Member of the Provincial Assembly of the Punjab
- In office 15 August 2018 – 14 January 2023
- Constituency: PP-63 Gujranwala-XIII
- In office 29 May 2013 – 31 May 2018
- In office 1985–2007

Personal details
- Born: 6 July 1943 (age 82) Gurdaspur, India
- Other political affiliations: Pakistan Muslim League (N)

= Muhammad Iqbal Gujjar =

Pakistani politician

Chaudhry Muhammad Iqbal Gujjar (born 6 July 1943) is a Pakistani politician who had been a Member of the Provincial Assembly of the Punjab from August 2018 till January 2023. He has been Provincial Minister and Member of the Provincial Assembly of the Punjab several times between 1985 and May 2018.

==Early life and education==
He was born on 6 July 1943 in Gurdaspur, India.

He graduated in 1963 from Government College, Sheikhupura and has the degree of Bachelor of Arts.

==Political career==
He was elected to the Provincial Assembly of the Punjab from Constituency PP-137 (Gujranwala) in the 1985 Pakistani general election. During his tenure as Member of the Punjab Assembly, he served as Provincial Minister of Punjab for Revenue, Relief and Consolidations in the cabinet of Chief Minister Nawaz Sharif.

He was re-elected to the Provincial Assembly of the Punjab from Constituency PP-85 (Gujranwala) in the 1988 Pakistani general election and served as Provincial Minister of Punjab for Information in the cabinet of Chief Minister Nawaz Sharif.

He was re-elected to the Provincial Assembly of the Punjab as a candidate of Islami Jamhoori Ittehad from Constituency PP-85 (Gujranwala) in the 1990 Pakistani general election and served as Provincial Minister of Punjab for Agriculture in the cabinet of Chief Minister Ghulam Haider Wyne.

He was re-elected to the Provincial Assembly of the Punjab as a candidate of Pakistan Muslim League (N) (PML-N) from Constituency PP-85 (Gujranwala) in the 1993 Pakistani general election.

He was re-elected to the Provincial Assembly of the Punjab as a candidate of PML-N from Constituency PP-85 (Gujranwala) in the 1997 Pakistani general election and served as Provincial Minister of Punjab for Irrigation and Power in the cabinet of Chief Minister Shehbaz Sharif.

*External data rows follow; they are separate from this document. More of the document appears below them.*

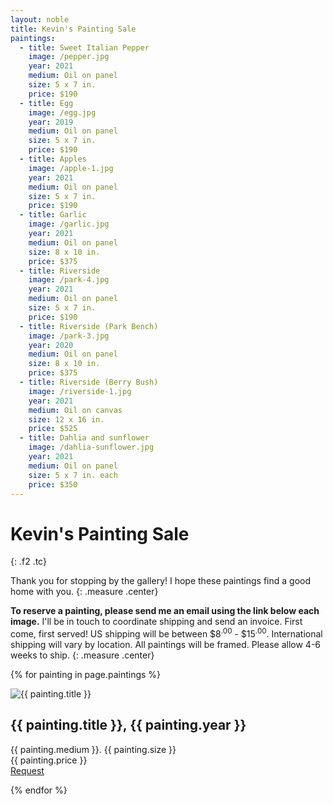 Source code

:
 ```yaml
---
layout: noble
title: Kevin's Painting Sale
paintings:
  - title: Sweet Italian Pepper
    image: /pepper.jpg
    year: 2021
    medium: Oil on panel
    size: 5 x 7 in.
    price: $190
  - title: Egg
    image: /egg.jpg
    year: 2019
    medium: Oil on panel
    size: 5 x 7 in.
    price: $190
  - title: Apples
    image: /apple-1.jpg
    year: 2021
    medium: Oil on panel
    size: 5 x 7 in.
    price: $190
  - title: Garlic
    image: /garlic.jpg
    year: 2021
    medium: Oil on panel
    size: 8 x 10 in.
    price: $375
  - title: Riverside
    image: /park-4.jpg
    year: 2021
    medium: Oil on panel
    size: 5 x 7 in.
    price: $190
  - title: Riverside (Park Bench)
    image: /park-3.jpg
    year: 2020
    medium: Oil on panel
    size: 8 x 10 in.
    price: $375
  - title: Riverside (Berry Bush)
    image: /riverside-1.jpg
    year: 2021
    medium: Oil on canvas
    size: 12 x 16 in.
    price: $525
  - title: Dahlia and sunflower
    image: /dahlia-sunflower.jpg
    year: 2021
    medium: Oil on panel
    size: 5 x 7 in. each
    price: $350
---
```


# Kevin's Painting Sale
{: .f2 .tc}

Thank you for stopping by the gallery! I hope these paintings find a good home with you.
{: .measure .center}

**To reserve a painting, please send me an email using the link below each image.** I'll be in touch to coordinate shipping and send an invoice. First come, first served! US shipping will be between $8<sup>.00</sup> - $15<sup>.00</sup>. International shipping will vary by location. All paintings will be framed. Please allow 4-6 weeks to ship.
{: .measure .center}

{% for painting in page.paintings %}
<div class="mw7 center tc">
  <img class="mb3 ba b--white bw4" src="/img/{{ painting.image }}" alt="{{ painting.title }}" />
  <h2 class="mv0 f5 normal"><span class="i">{{ painting.title }}</span>, {{ painting.year }}</h2>
  <p>{{ painting.medium }}. {{ painting.size }}<br>{{ painting.price }}<br><a href="mailto:kevin.mcgillivray@me.com?subject=Painting Request: {{ painting.title }}">Request</a></p>
</div>
{% endfor %}
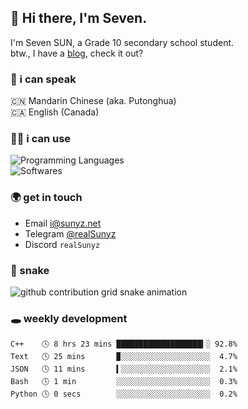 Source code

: ## 👋 Hi there, I'm Seven.

I'm Seven SUN, a Grade 10 secondary school student.  
btw., I have a [blog](https://sunyz.net), check it out?

### 💬 i can speak

🇨🇳 Mandarin Chinese (aka. Putonghua)  
🇨🇦 English (Canada)

### 👩‍💻 i can use

![Programming Languages](https://skillicons.dev/icons?i=cpp,html,python,bash,md,latex)  
![Softwares](https://skillicons.dev/icons?i=ai,pr,ps,xd,figma,vscode)

### 🌍 get in touch

* Email i@sunyz.net
* Telegram [@realSunyz](https://t.me/realSunyz)
* Discord `realSunyz`

### 🐍 snake
<picture>
  <source media="(prefers-color-scheme: dark)" srcset="https://raw.githubusercontent.com/realSunyz/realSunyz/main/snake/snake-dark.svg" />
  <source media="(prefers-color-scheme: light)" srcset="https://raw.githubusercontent.com/realSunyz/realSunyz/main/snake/snake.svg" />
  <img alt="github contribution grid snake animation" src="github-snake.svg" />
</picture>

### 🕳️ weekly development
<!-- waka-box start -->
```text
C++    🕓 8 hrs 23 mins ███████████████████▍░ 92.8%
Text   🕓 25 mins       ▉░░░░░░░░░░░░░░░░░░░░  4.7%
JSON   🕓 11 mins       ▍░░░░░░░░░░░░░░░░░░░░  2.1%
Bash   🕓 1 min         ░░░░░░░░░░░░░░░░░░░░░  0.3%
Python 🕓 0 secs        ░░░░░░░░░░░░░░░░░░░░░  0.2%
```
<!-- Powered by https://github.com/realSunyz/waka-box-go . -->
<!-- waka-box end --> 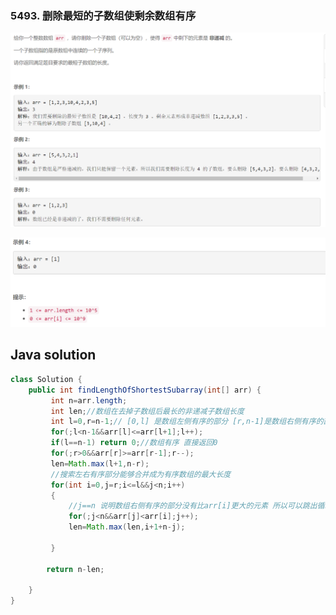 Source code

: ### 5493. 删除最短的子数组使剩余数组有序

<img src="1.png" alt=" " title="." style="zoom:150%;" />  

![ ](2.png ".")


## Java solution
```java
class Solution {
    public int findLengthOfShortestSubarray(int[] arr) {
         int n=arr.length;
         int len;//数组在去掉子数组后最长的非递减子数组长度
         int l=0,r=n-1;// [0,l] 是数组左侧有序的部分 [r,n-1]是数组右侧有序的部分
         for(;l<n-1&&arr[l]<=arr[l+1];l++);         
         if(l==n-1) return 0;//数组有序 直接返回0
         for(;r>0&&arr[r]>=arr[r-1];r--);
         len=Math.max(l+1,n-r);
         //搜索左右有序部分能够合并成为有序数组的最大长度
         for(int i=0,j=r;i<=l&&j<n;i++)
         {
             //j==n 说明数组右侧有序的部分没有比arr[i]更大的元素 所以可以跳出循环
             for(;j<n&&arr[j]<arr[i];j++);
             len=Math.max(len,i+1+n-j);
             
         }
         
        return n-len;
        
    }
}
```

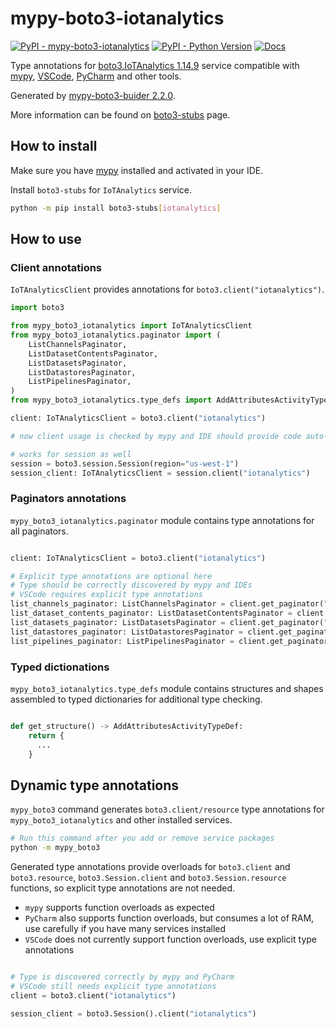 # mypy-boto3-iotanalytics

[![PyPI - mypy-boto3-iotanalytics](https://img.shields.io/pypi/v/mypy-boto3-iotanalytics.svg?color=blue)](https://pypi.org/project/mypy-boto3-iotanalytics)
[![PyPI - Python Version](https://img.shields.io/pypi/pyversions/mypy-boto3-iotanalytics.svg?color=blue)](https://pypi.org/project/mypy-boto3-iotanalytics)
[![Docs](https://img.shields.io/readthedocs/mypy-boto3-builder.svg?color=blue)](https://mypy-boto3-builder.readthedocs.io/)

Type annotations for
[boto3.IoTAnalytics 1.14.9](https://boto3.amazonaws.com/v1/documentation/api/1.14.9/reference/services/iotanalytics.html#IoTAnalytics) service
compatible with [mypy](https://github.com/python/mypy), [VSCode](https://code.visualstudio.com/),
[PyCharm](https://www.jetbrains.com/pycharm/) and other tools.

Generated by [mypy-boto3-buider 2.2.0](https://github.com/vemel/mypy_boto3_builder).

More information can be found on [boto3-stubs](https://pypi.org/project/boto3-stubs/) page.

## How to install

Make sure you have [mypy](https://github.com/python/mypy) installed and activated in your IDE.

Install `boto3-stubs` for `IoTAnalytics` service.

```bash
python -m pip install boto3-stubs[iotanalytics]
```

## How to use

### Client annotations

`IoTAnalyticsClient` provides annotations for `boto3.client("iotanalytics")`.

```python
import boto3

from mypy_boto3_iotanalytics import IoTAnalyticsClient
from mypy_boto3_iotanalytics.paginator import (
    ListChannelsPaginator,
    ListDatasetContentsPaginator,
    ListDatasetsPaginator,
    ListDatastoresPaginator,
    ListPipelinesPaginator,
)
from mypy_boto3_iotanalytics.type_defs import AddAttributesActivityTypeDef, ...

client: IoTAnalyticsClient = boto3.client("iotanalytics")

# now client usage is checked by mypy and IDE should provide code auto-complete

# works for session as well
session = boto3.session.Session(region="us-west-1")
session_client: IoTAnalyticsClient = session.client("iotanalytics")
```

### Paginators annotations

`mypy_boto3_iotanalytics.paginator` module contains type annotations for all paginators.

```python

client: IoTAnalyticsClient = boto3.client("iotanalytics")

# Explicit type annotations are optional here
# Type should be correctly discovered by mypy and IDEs
# VSCode requires explicit type annotations
list_channels_paginator: ListChannelsPaginator = client.get_paginator("list_channels")
list_dataset_contents_paginator: ListDatasetContentsPaginator = client.get_paginator("list_dataset_contents")
list_datasets_paginator: ListDatasetsPaginator = client.get_paginator("list_datasets")
list_datastores_paginator: ListDatastoresPaginator = client.get_paginator("list_datastores")
list_pipelines_paginator: ListPipelinesPaginator = client.get_paginator("list_pipelines")
```







### Typed dictionations

`mypy_boto3_iotanalytics.type_defs` module contains structures and shapes assembled
to typed dictionaries for additional type checking.

```python

def get_structure() -> AddAttributesActivityTypeDef:
    return {
      ...
    }
```


## Dynamic type annotations

`mypy_boto3` command generates `boto3.client/resource` type annotations for
`mypy_boto3_iotanalytics` and other installed services.

```bash
# Run this command after you add or remove service packages
python -m mypy_boto3
```

Generated type annotations provide overloads for `boto3.client` and `boto3.resource`,
`boto3.Session.client` and `boto3.Session.resource` functions,
so explicit type annotations are not needed.

- `mypy` supports function overloads as expected
- `PyCharm` also supports function overloads, but consumes a lot of RAM, use carefully if you have many services installed
- `VSCode` does not currently support function overloads, use explicit type annotations

```python

# Type is discovered correctly by mypy and PyCharm
# VSCode still needs explicit type annotations
client = boto3.client("iotanalytics")

session_client = boto3.Session().client("iotanalytics")
```
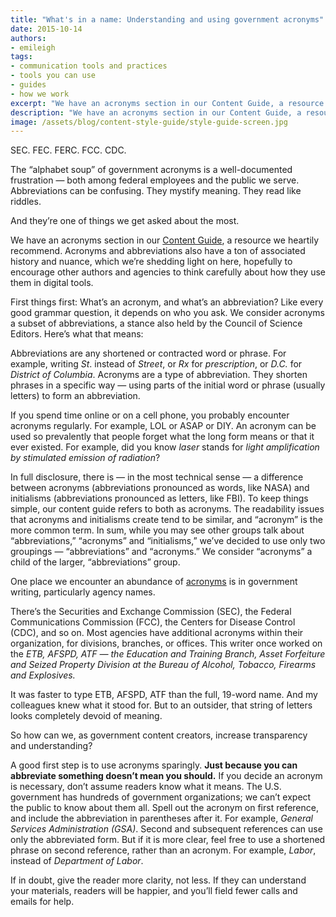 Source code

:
 ```yaml
---
title: "What's in a name: Understanding and using government acronyms"
date: 2015-10-14
authors:
- emileigh
tags:
- communication tools and practices
- tools you can use
- guides
- how we work
excerpt: "We have an acronyms section in our Content Guide, a resource we heartily recommend. Acronyms and abbreviations also have a ton of associated history and nuance, which we’re shedding light on here, hopefully to encourage other authors and agencies to think carefully about how they use them in digital tools."
description: "We have an acronyms section in our Content Guide, a resource we heartily recommend. Acronyms and abbreviations also have a ton of associated history and nuance, which we’re shedding light on here, hopefully to encourage other authors and agencies to think carefully about how they use them in digital tools."
image: /assets/blog/content-style-guide/style-guide-screen.jpg
---
```

SEC. FEC. FERC. FCC. CDC.

The “alphabet soup” of government acronyms is a well-documented frustration — both among federal employees and the public we serve. Abbreviations can be confusing. They mystify meaning. They read like riddles.

And they’re one of things we get asked about the most.

We have an acronyms section in our [Content Guide](https://pages.18f.gov/content-guide/acronyms-and-abbreviations/), a resource we heartily recommend. Acronyms and abbreviations also have a ton of associated history and nuance, which we’re shedding light on here, hopefully to encourage other authors and agencies to think carefully about how they use them in digital tools.

First things first: What’s an acronym, and what’s an abbreviation? Like every good grammar question, it depends on who you ask. We consider acronyms a subset of abbreviations, a stance also held by the Council of Science Editors. Here’s what that means:

Abbreviations are any shortened or contracted word or phrase. For example, writing *St*. instead of *Street*, or *Rx* for *prescription*, or *D.C.* for *District of Columbia*. Acronyms are a type of abbreviation. They shorten phrases in a specific way — using parts of the initial word or phrase (usually letters) to form an abbreviation.

If you spend time online or on a cell phone, you probably encounter acronyms regularly. For example, LOL or ASAP or DIY. An acronym can be used so prevalently that people forget what the long form means or that it ever existed. For example, did you know *laser* stands for *light amplification by stimulated emission of radiation*?

In full disclosure, there is — in the most technical sense — a difference between acronyms (abbreviations pronounced as words, like NASA) and initialisms (abbreviations pronounced as letters, like FBI). To keep things simple, our content guide refers to both as acronyms. The readability issues that acronyms and initialisms create tend to be similar, and “acronym” is the more common term. In sum, while you may see other groups talk about “abbreviations,” “acronyms” and “initialisms,” we’ve decided to use only two groupings — “abbreviations” and “acronyms.” We consider “acronyms” a child of the larger, “abbreviations” group.

One place we encounter an abundance of [acronyms](https://github.com/unitedstates/acronym) is in government writing, particularly agency names.

There’s the Securities and Exchange Commission (SEC), the Federal Communications Commission (FCC), the Centers for Disease Control (CDC), and so on. Most agencies have additional acronyms within their organization, for divisions, branches, or offices. This writer once worked on the *ETB, AFSPD, ATF — the Education and Training Branch, Asset Forfeiture and Seized Property Division at the Bureau of Alcohol, Tobacco, Firearms and Explosives.*

It was faster to type ETB, AFSPD, ATF than the full, 19-word name. And my colleagues knew what it stood for. But to an outsider, that string of letters looks completely devoid of meaning.

So how can we, as government content creators, increase transparency and understanding?

A good first step is to use acronyms sparingly. **Just because you can abbreviate something doesn’t mean you should.** If you decide an acronym is necessary, don’t assume readers know what it means. The U.S. government has hundreds of government organizations; we can’t expect the public to know about them all. Spell out the acronym on first reference, and include the abbreviation in parentheses after it. For example, *General Services Administration (GSA)*. Second and subsequent references can use only the abbreviated form. But if it is more clear, feel free to use a shortened phrase on second reference, rather than an acronym. For example, *Labor*, instead of *Department of Labor*.

If in doubt, give the reader more clarity, not less. If they can understand your materials, readers will be happier, and you’ll field fewer calls and emails for help.

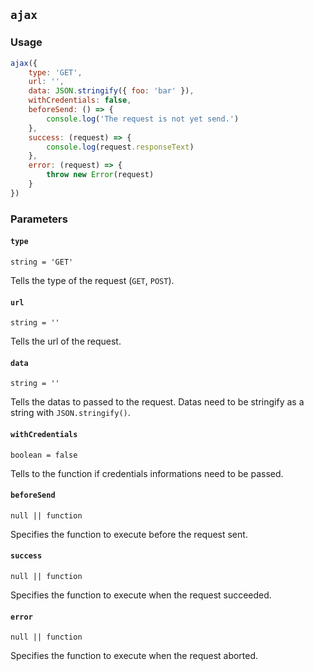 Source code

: ## `ajax`

### Usage

```javascript
ajax({
    type: 'GET',
    url: '',
    data: JSON.stringify({ foo: 'bar' }),
    withCredentials: false,
    beforeSend: () => {
        console.log('The request is not yet send.')
    },
    success: (request) => {
        console.log(request.responseText)
    },
    error: (request) => {
        throw new Error(request)
    }
})
```

### Parameters

#### `type`

`string = 'GET'`

Tells the type of the request (`GET`, `POST`).

#### `url`

`string = ''`

Tells the url of the request.

#### `data`

`string = ''`

Tells the datas to passed to the request. Datas need to be stringify as a string with `JSON.stringify()`.

#### `withCredentials`

`boolean = false`

Tells to the function if credentials informations need to be passed.

#### `beforeSend`

`null || function`

Specifies the function to execute before the request sent.

#### `success`

`null || function`

Specifies the function to execute when the request succeeded.

#### `error`

`null || function`

Specifies the function to execute when the request aborted.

He was re-elected to the Provincial Assembly of the Punjab as a candidate of Pakistan Muslim League (Q) (PML-Q) from Constituency PP-98 (Gujranwala-VIII) in the 2002 Pakistani general election. He served as Provincial Minister of Punjab for Food from January 2003 to November 2006. In December 2006, he was made Provincial Minister of Punjab for Health.

He ran for the seat of the Provincial Assembly of the Punjab as a candidate of PML-Q from Constituency PP-98 (Gujranwala-VIII) in the 2008 Pakistani general election but was unsuccessful and lost the seat to a candidate of Pakistan Peoples Party.

He was re-elected to the Provincial Assembly of the Punjab as a candidate of PML-N from Constituency PP-98 (Gujranwala-VIII) in the 2013 Pakistani general election.

He was re-elected to the Provincial Assembly of the Punjab as a candidate of PML-N from Constituency PP-63 (Gujranwala-XIII) in the 2018 Pakistani general election. Following his successful election, PML-N nominated him for the office of Speaker of the Provincial Assembly of the Punjab. On 16 August 2018, he received 147 votes and lost the seat to Chaudhry Pervaiz Elahi who secured 201 votes.